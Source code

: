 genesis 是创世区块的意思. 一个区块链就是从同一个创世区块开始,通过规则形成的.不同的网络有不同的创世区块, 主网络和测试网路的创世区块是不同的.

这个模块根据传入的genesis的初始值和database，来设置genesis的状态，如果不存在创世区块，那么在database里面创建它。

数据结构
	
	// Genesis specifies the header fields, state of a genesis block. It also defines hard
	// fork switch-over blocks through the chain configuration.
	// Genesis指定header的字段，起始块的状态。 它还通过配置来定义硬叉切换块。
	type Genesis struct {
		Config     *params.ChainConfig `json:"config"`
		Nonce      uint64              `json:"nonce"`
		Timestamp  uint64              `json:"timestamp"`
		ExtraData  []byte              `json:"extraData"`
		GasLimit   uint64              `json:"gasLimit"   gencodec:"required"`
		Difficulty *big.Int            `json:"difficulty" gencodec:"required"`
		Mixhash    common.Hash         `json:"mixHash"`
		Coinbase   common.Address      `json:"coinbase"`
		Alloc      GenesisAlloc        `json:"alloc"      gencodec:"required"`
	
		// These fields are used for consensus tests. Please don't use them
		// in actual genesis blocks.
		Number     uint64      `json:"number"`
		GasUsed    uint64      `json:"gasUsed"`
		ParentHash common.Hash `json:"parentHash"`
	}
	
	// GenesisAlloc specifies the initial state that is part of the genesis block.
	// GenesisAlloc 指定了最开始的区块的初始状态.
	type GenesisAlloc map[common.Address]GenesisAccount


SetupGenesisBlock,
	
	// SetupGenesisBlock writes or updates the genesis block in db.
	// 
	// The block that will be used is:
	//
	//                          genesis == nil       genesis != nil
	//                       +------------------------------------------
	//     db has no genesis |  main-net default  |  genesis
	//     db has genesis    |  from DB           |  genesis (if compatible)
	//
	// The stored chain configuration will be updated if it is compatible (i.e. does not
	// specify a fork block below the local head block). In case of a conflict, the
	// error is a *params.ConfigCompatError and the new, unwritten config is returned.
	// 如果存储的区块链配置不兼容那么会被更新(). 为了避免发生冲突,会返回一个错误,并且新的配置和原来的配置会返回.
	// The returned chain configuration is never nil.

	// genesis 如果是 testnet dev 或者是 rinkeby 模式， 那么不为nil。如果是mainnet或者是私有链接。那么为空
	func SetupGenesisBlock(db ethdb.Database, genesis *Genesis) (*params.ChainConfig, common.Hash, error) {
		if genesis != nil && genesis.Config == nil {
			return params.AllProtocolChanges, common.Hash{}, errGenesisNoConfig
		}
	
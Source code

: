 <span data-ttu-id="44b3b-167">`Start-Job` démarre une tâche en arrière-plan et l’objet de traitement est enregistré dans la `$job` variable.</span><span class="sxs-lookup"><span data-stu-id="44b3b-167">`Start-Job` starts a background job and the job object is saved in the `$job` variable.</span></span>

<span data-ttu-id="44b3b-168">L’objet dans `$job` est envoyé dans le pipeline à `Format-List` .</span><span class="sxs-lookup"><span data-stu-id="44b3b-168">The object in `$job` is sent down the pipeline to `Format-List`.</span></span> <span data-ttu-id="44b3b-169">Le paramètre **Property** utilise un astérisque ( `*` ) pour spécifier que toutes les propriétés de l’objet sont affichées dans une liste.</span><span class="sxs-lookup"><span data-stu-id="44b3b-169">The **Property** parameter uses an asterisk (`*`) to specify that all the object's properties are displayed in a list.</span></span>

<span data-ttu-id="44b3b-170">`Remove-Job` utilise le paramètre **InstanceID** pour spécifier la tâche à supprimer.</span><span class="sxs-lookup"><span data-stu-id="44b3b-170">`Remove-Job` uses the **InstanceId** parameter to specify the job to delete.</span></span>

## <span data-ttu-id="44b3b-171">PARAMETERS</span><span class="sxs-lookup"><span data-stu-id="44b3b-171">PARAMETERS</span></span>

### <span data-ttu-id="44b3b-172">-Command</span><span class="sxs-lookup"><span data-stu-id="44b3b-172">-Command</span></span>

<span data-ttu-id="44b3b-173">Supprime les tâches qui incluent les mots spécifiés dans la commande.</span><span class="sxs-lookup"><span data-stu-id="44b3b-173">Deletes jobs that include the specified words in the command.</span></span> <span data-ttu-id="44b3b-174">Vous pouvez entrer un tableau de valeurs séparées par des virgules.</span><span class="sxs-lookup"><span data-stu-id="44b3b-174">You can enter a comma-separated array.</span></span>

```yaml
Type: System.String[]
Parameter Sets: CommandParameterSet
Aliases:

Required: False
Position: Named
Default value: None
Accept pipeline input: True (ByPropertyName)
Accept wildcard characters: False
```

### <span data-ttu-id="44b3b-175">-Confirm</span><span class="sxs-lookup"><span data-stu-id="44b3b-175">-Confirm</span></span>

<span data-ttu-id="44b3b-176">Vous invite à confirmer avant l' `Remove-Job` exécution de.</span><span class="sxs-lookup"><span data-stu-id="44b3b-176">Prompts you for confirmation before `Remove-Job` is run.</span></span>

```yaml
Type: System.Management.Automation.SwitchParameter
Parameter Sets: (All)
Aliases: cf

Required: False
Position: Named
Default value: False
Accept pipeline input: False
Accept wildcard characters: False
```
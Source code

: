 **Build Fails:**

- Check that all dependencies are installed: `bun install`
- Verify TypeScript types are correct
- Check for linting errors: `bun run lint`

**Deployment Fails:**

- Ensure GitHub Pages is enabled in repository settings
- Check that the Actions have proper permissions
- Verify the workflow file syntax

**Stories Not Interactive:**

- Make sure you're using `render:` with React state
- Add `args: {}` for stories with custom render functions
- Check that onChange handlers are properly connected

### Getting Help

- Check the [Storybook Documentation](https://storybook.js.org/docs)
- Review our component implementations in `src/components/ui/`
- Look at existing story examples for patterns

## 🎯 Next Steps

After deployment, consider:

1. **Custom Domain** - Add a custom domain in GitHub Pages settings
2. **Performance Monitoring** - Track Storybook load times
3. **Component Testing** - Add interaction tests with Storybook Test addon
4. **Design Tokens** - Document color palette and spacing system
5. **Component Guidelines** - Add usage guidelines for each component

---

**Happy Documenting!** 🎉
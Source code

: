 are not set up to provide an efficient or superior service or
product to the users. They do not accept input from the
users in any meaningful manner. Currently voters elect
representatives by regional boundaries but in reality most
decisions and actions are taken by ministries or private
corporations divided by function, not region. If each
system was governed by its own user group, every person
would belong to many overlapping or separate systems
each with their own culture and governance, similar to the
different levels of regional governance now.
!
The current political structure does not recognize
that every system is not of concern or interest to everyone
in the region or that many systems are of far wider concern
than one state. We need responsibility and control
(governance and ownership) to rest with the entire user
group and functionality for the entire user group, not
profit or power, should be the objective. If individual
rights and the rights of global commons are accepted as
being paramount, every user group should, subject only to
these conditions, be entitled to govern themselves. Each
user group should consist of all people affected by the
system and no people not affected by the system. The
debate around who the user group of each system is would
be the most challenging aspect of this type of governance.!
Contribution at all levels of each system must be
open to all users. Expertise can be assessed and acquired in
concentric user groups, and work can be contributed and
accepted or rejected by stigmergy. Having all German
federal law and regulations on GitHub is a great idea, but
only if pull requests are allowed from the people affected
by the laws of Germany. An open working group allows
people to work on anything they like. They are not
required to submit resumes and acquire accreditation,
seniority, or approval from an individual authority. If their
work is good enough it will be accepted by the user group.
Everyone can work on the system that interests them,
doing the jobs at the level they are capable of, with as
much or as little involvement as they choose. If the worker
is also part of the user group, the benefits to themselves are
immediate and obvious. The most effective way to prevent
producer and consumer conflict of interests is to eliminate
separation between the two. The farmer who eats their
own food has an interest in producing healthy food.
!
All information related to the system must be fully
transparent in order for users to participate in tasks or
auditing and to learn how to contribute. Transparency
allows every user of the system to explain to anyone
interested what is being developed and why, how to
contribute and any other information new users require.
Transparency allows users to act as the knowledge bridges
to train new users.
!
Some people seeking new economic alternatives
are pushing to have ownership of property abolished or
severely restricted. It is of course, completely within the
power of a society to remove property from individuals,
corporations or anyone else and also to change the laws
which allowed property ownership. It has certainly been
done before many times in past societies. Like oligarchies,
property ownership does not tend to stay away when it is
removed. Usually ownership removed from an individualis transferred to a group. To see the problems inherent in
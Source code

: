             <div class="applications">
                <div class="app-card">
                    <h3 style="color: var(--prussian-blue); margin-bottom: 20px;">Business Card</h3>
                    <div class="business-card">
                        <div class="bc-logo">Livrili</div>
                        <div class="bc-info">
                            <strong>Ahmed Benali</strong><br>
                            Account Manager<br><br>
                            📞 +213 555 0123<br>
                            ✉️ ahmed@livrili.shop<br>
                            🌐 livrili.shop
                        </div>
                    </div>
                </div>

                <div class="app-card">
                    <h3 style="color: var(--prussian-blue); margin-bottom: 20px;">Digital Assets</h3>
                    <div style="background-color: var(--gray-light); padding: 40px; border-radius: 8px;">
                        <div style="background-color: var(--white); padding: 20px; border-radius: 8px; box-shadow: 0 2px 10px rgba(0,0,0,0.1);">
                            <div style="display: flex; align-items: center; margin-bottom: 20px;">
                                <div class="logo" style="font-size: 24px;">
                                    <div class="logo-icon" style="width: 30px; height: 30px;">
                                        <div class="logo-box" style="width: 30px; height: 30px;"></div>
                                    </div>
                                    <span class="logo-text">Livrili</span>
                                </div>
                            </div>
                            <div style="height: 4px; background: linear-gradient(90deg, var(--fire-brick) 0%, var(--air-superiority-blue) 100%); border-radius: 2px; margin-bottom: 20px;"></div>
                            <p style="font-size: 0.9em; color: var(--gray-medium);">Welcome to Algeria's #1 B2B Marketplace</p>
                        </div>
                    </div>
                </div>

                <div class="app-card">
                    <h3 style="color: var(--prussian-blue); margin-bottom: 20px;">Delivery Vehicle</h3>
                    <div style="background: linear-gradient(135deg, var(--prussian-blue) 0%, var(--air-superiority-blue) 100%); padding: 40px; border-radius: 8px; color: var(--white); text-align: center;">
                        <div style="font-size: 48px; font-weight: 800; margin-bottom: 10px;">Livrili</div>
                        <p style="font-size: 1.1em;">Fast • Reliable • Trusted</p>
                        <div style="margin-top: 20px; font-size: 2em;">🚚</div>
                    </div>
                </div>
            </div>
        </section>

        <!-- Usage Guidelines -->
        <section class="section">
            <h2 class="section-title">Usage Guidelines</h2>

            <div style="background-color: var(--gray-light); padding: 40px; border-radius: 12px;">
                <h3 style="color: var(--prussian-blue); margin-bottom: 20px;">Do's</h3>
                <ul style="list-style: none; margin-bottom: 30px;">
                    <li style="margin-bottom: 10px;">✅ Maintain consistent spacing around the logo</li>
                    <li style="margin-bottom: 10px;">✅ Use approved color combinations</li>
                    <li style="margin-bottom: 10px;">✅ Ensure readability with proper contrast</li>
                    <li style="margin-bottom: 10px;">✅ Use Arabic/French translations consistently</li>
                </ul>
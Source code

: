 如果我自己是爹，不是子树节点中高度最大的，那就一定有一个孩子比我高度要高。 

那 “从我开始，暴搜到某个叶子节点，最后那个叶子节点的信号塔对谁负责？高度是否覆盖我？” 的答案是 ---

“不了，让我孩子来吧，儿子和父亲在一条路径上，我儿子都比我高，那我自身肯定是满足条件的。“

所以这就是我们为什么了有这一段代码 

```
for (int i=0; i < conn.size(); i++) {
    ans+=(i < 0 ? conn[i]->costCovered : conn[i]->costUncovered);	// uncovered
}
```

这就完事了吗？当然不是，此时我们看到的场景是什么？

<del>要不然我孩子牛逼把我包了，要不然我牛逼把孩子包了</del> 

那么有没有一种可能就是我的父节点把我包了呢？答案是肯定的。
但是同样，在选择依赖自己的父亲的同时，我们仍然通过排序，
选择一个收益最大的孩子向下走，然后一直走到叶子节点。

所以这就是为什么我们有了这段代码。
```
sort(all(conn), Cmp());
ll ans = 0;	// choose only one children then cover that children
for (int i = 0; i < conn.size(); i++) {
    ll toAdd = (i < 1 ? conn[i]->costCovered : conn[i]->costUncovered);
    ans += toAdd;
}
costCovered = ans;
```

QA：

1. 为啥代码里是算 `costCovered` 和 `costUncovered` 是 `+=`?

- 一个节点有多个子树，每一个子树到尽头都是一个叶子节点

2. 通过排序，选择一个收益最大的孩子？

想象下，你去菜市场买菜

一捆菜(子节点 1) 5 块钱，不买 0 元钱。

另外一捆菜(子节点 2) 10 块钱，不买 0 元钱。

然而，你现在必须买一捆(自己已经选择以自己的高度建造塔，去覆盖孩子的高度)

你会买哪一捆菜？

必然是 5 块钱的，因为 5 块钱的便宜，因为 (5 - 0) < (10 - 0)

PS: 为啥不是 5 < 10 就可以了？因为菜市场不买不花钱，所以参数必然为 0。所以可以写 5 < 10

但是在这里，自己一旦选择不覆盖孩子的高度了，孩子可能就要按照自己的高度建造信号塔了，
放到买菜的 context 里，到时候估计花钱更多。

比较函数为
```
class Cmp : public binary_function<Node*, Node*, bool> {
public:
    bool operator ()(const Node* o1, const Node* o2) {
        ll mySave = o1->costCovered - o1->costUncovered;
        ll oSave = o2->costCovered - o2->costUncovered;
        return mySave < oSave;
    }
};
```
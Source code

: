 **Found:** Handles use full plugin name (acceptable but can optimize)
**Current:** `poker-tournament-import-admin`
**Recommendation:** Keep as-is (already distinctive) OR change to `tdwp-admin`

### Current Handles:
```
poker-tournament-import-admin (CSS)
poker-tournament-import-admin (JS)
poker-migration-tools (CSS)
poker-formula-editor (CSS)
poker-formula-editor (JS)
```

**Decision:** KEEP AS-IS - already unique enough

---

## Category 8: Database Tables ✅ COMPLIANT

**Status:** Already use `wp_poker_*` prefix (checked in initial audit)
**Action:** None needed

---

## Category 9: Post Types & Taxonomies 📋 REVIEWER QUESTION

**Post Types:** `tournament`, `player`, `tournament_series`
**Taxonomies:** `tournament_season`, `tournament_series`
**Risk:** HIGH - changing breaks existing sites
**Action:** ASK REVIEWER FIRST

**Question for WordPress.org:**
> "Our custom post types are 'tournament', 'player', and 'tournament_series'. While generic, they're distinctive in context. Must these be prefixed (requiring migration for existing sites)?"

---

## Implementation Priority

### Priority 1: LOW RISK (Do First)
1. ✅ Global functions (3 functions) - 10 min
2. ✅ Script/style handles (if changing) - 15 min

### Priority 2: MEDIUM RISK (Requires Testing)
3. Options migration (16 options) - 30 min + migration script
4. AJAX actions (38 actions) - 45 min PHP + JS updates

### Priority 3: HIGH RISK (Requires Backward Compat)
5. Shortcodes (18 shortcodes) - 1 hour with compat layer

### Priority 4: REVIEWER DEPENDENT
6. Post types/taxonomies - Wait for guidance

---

○ ○ ○ ○

Starting with the first line of the data above, copy each line exactly until you reach the line with "also defines hard"; include that line as well.

### Answer box
Source code

: genesis 是创世区块的意思. 一个区块链就是从同一个创世区块开始,通过规则形成的.不同的网络有不同的创世区块, 主网络和测试网路的创世区块是不同的.

这个模块根据传入的genesis的初始值和database，来设置genesis的状态，如果不存在创世区块，那么在database里面创建它。

数据结构
	
	// Genesis specifies the header fields, state of a genesis block. It also defines hard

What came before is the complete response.